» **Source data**
┌──

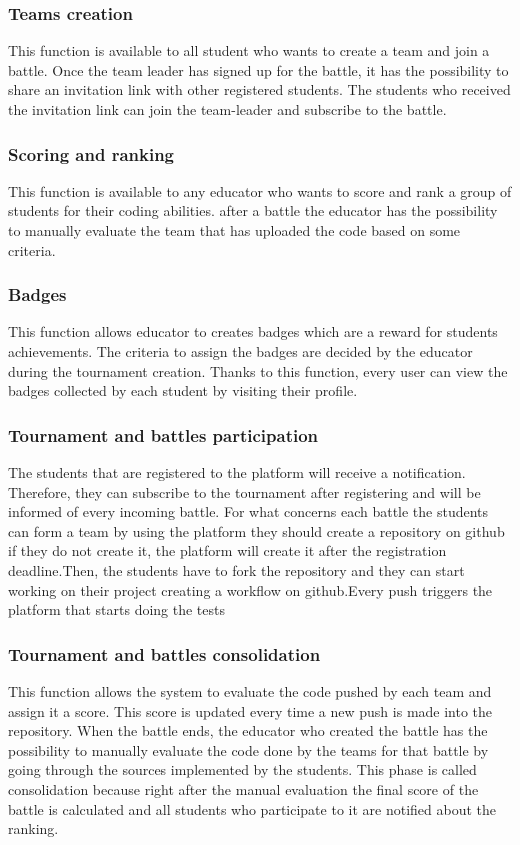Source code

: \subsubsection{Teams creation}
This function is available to all student who wants to create a team and join a battle. Once the team leader has signed up for the battle, it has the possibility to share an invitation link with other registered students. The students who received the invitation link can join the team-leader and subscribe to the battle.

\subsubsection{Scoring and ranking}
This function is available to any educator who wants to score and rank a group of students for their coding abilities. after a battle the educator has the possibility to manually evaluate the team that has uploaded the code based on some criteria.

\subsubsection{Badges}
This function allows educator to creates badges which are a reward for students achievements. The criteria to assign the badges are decided by the educator during the tournament creation.
Thanks to this function, every user can view the badges collected by each student by visiting their profile.

\subsubsection{Tournament and battles participation}
The students that are registered to the platform will receive a notification. Therefore, they can subscribe to the tournament after registering and will be informed of every incoming battle.
For what concerns each battle the students can form a team by using the platform they should create a repository on github if they do not create it, the platform will create it after the registration deadline.Then, the students have to fork the repository and they can start working on their project creating a workflow on github.Every push triggers the platform that starts doing the tests

\subsubsection{Tournament and battles consolidation}
This function allows the system to evaluate the code pushed by each team and assign it a score. This score is updated every time a new push is made into the repository.
When the battle ends, the educator who created the battle has the possibility to manually evaluate the code done by the teams for that battle by going through the sources implemented by the students. This phase is called consolidation because right after the manual evaluation the final score of the battle is calculated and all students who participate to it are notified about the ranking.

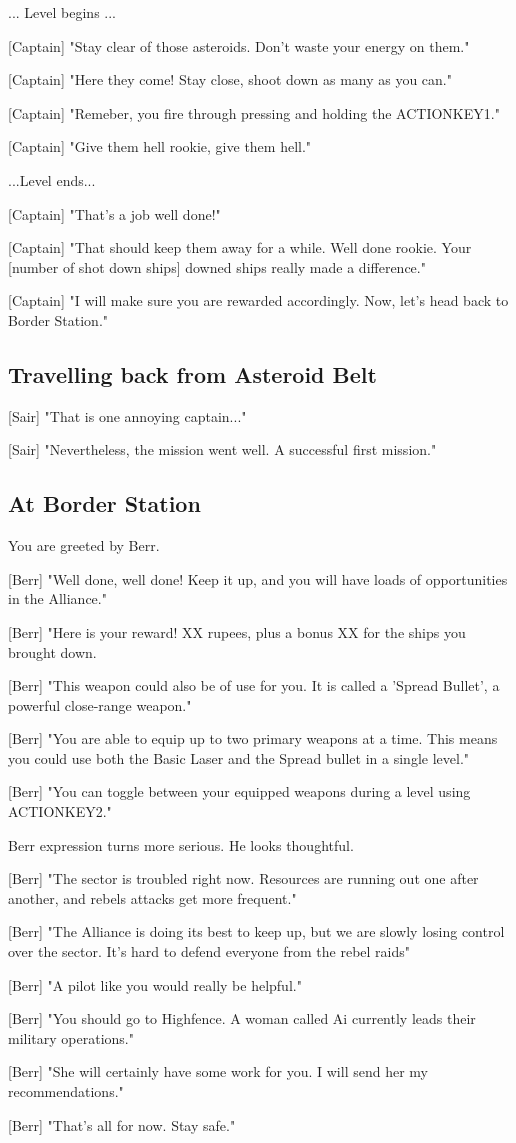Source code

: \documentclass[a4paper,12pt]{article}
\begin{document}
... Level begins ...

[Captain] "Stay clear of those asteroids. Don't waste your energy on them."

[Captain] "Here they come! Stay close, shoot down as many as you can." 

[Captain] "Remeber, you fire through pressing and holding the ACTIONKEY1." 

[Captain] "Give them hell rookie, give them hell."

...Level ends...

[Captain] "That's a job well done!" 

[Captain] "That should keep them away for a while. Well done rookie. Your [number of shot down ships] downed ships really made a difference."

[Captain] "I will make sure you are rewarded accordingly. Now, let's head back to Border Station."

\subsection{Travelling back from Asteroid Belt}

[Sair] "That is one annoying captain..." 

[Sair] "Nevertheless, the mission went well. A successful first mission."

\subsection{At Border Station}

You are greeted by Berr. 

[Berr] "Well done, well done! Keep it up, and you will have loads of opportunities
in the Alliance." 

[Berr] "Here is your reward! XX rupees, plus a bonus XX for the ships you brought down. 

[Berr] "This weapon could also be of use for you. It is called a 'Spread Bullet', a powerful close-range weapon."

[Berr] "You are able to equip up to two primary weapons at a time. This means you could use both the Basic Laser and 
the Spread bullet in a single level."

[Berr] "You can toggle between your equipped weapons during a level using ACTIONKEY2."

Berr expression turns more serious. He looks thoughtful.

[Berr] "The sector is troubled right now. Resources are running out one after another,
and rebels attacks get more frequent."

[Berr] "The Alliance is doing its best to keep up, but we are slowly losing control over the sector. It's hard to defend
everyone from the rebel raids"

[Berr] "A pilot like you would really be helpful."

[Berr] "You should go to Highfence. A woman called Ai currently leads their military operations."

[Berr] "She will certainly have some work for you. I will send her my recommendations."

[Berr] "That's all for now. Stay safe."
\end{document}

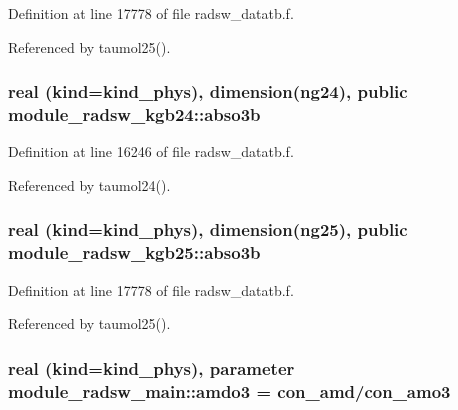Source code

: Definition at line 17778 of file radsw\+\_\+datatb.\+f.



Referenced by taumol25().

\subsubsection[{\texorpdfstring{abso3b}{abso3b}}]{\setlength{\rightskip}{0pt plus 5cm}real (kind=kind\+\_\+phys), dimension(ng24), public module\+\_\+radsw\+\_\+kgb24\+::abso3b}\hypertarget{group__module__radsw__main_ga6b44aa0637523aa1f78de5b4d16c693b}{}\label{group__module__radsw__main_ga6b44aa0637523aa1f78de5b4d16c693b}


Definition at line 16246 of file radsw\+\_\+datatb.\+f.



Referenced by taumol24().

\subsubsection[{\texorpdfstring{abso3b}{abso3b}}]{\setlength{\rightskip}{0pt plus 5cm}real (kind=kind\+\_\+phys), dimension(ng25), public module\+\_\+radsw\+\_\+kgb25\+::abso3b}\hypertarget{group__module__radsw__main_ga2844cade392c8805b1d418bc1260b3a5}{}\label{group__module__radsw__main_ga2844cade392c8805b1d418bc1260b3a5}


Definition at line 17778 of file radsw\+\_\+datatb.\+f.



Referenced by taumol25().

\subsubsection[{\texorpdfstring{amdo3}{amdo3}}]{\setlength{\rightskip}{0pt plus 5cm}real (kind=kind\+\_\+phys), parameter module\+\_\+radsw\+\_\+main\+::amdo3 = con\+\_\+amd/con\+\_\+amo3\hspace{0.3cm}{\ttfamily [private]}}\hypertarget{group__module__radsw__main_ga527e5e1cec6ad0800f69a606fde77369}{}\label{group__module__radsw__main_ga527e5e1cec6ad0800f69a606fde77369}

└──

Find the line with "Berr expression turns" in the entries above. Set down exactly every line from it up to and including the line with "Referenced by taumol24().", images excluded.

» **Response box**
Berr expression turns more serious. He looks thoughtful.

[Berr] "The sector is troubled right now. Resources are running out one after another,
and rebels attacks get more frequent."

[Berr] "The Alliance is doing its best to keep up, but we are slowly losing control over the sector. It's hard to defend
everyone from the rebel raids"

[Berr] "A pilot like you would really be helpful."

[Berr] "You should go to Highfence. A woman called Ai currently leads their military operations."

[Berr] "She will certainly have some work for you. I will send her my recommendations."

[Berr] "That's all for now. Stay safe."
\end{document}

Source code

: Definition at line 17778 of file radsw\+\_\+datatb.\+f.



Referenced by taumol25().

\subsubsection[{\texorpdfstring{abso3b}{abso3b}}]{\setlength{\rightskip}{0pt plus 5cm}real (kind=kind\+\_\+phys), dimension(ng24), public module\+\_\+radsw\+\_\+kgb24\+::abso3b}\hypertarget{group__module__radsw__main_ga6b44aa0637523aa1f78de5b4d16c693b}{}\label{group__module__radsw__main_ga6b44aa0637523aa1f78de5b4d16c693b}


Definition at line 16246 of file radsw\+\_\+datatb.\+f.



Referenced by taumol24().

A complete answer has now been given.